Task statement >>
Extract the complete listing and output it unchanged.
===== Provided records
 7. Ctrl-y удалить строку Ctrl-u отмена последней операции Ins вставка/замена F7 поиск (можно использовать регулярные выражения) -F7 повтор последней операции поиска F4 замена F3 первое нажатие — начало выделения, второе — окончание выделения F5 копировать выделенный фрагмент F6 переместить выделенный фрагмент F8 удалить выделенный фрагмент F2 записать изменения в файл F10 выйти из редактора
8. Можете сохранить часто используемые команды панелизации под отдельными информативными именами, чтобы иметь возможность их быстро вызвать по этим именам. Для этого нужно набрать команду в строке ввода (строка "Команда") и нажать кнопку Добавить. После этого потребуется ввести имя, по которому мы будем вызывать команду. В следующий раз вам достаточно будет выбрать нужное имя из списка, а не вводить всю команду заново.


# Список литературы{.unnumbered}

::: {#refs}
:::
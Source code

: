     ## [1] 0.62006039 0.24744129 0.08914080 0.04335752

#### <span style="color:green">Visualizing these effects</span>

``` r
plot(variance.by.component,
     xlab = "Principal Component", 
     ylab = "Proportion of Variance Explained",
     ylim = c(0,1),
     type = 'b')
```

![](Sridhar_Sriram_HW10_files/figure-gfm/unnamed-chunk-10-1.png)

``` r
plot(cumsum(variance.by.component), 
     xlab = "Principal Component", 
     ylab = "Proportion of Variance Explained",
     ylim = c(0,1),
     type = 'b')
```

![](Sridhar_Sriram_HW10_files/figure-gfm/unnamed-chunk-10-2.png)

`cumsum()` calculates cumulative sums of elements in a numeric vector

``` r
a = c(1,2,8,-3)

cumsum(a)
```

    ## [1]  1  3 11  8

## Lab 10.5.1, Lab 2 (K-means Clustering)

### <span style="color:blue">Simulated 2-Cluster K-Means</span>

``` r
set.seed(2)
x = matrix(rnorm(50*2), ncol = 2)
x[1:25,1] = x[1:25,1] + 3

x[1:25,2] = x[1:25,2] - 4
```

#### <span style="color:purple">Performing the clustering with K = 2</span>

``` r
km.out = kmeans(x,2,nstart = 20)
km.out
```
==========
Task output >>
 7. Ctrl-y удалить строку Ctrl-u отмена последней операции Ins вставка/замена F7 поиск (можно использовать регулярные выражения) -F7 повтор последней операции поиска F4 замена F3 первое нажатие — начало выделения, второе — окончание выделения F5 копировать выделенный фрагмент F6 переместить выделенный фрагмент F8 удалить выделенный фрагмент F2 записать изменения в файл F10 выйти из редактора
8. Можете сохранить часто используемые команды панелизации под отдельными информативными именами, чтобы иметь возможность их быстро вызвать по этим именам. Для этого нужно набрать команду в строке ввода (строка "Команда") и нажать кнопку Добавить. После этого потребуется ввести имя, по которому мы будем вызывать команду. В следующий раз вам достаточно будет выбрать нужное имя из списка, а не вводить всю команду заново.


# Список литературы{.unnumbered}

::: {#refs}
:::
Source code

:     ## [1] 0.62006039 0.24744129 0.08914080 0.04335752

#### <span style="color:green">Visualizing these effects</span>

``` r
plot(variance.by.component,
     xlab = "Principal Component", 
     ylab = "Proportion of Variance Explained",
     ylim = c(0,1),
     type = 'b')
```

![](Sridhar_Sriram_HW10_files/figure-gfm/unnamed-chunk-10-1.png)

``` r
plot(cumsum(variance.by.component), 
     xlab = "Principal Component", 
     ylab = "Proportion of Variance Explained",
     ylim = c(0,1),
     type = 'b')
```

![](Sridhar_Sriram_HW10_files/figure-gfm/unnamed-chunk-10-2.png)

`cumsum()` calculates cumulative sums of elements in a numeric vector

``` r
a = c(1,2,8,-3)

cumsum(a)
```

    ## [1]  1  3 11  8

## Lab 10.5.1, Lab 2 (K-means Clustering)

### <span style="color:blue">Simulated 2-Cluster K-Means</span>

``` r
set.seed(2)
x = matrix(rnorm(50*2), ncol = 2)
x[1:25,1] = x[1:25,1] + 3

x[1:25,2] = x[1:25,2] - 4
```

#### <span style="color:purple">Performing the clustering with K = 2</span>

``` r
km.out = kmeans(x,2,nstart = 20)
km.out
```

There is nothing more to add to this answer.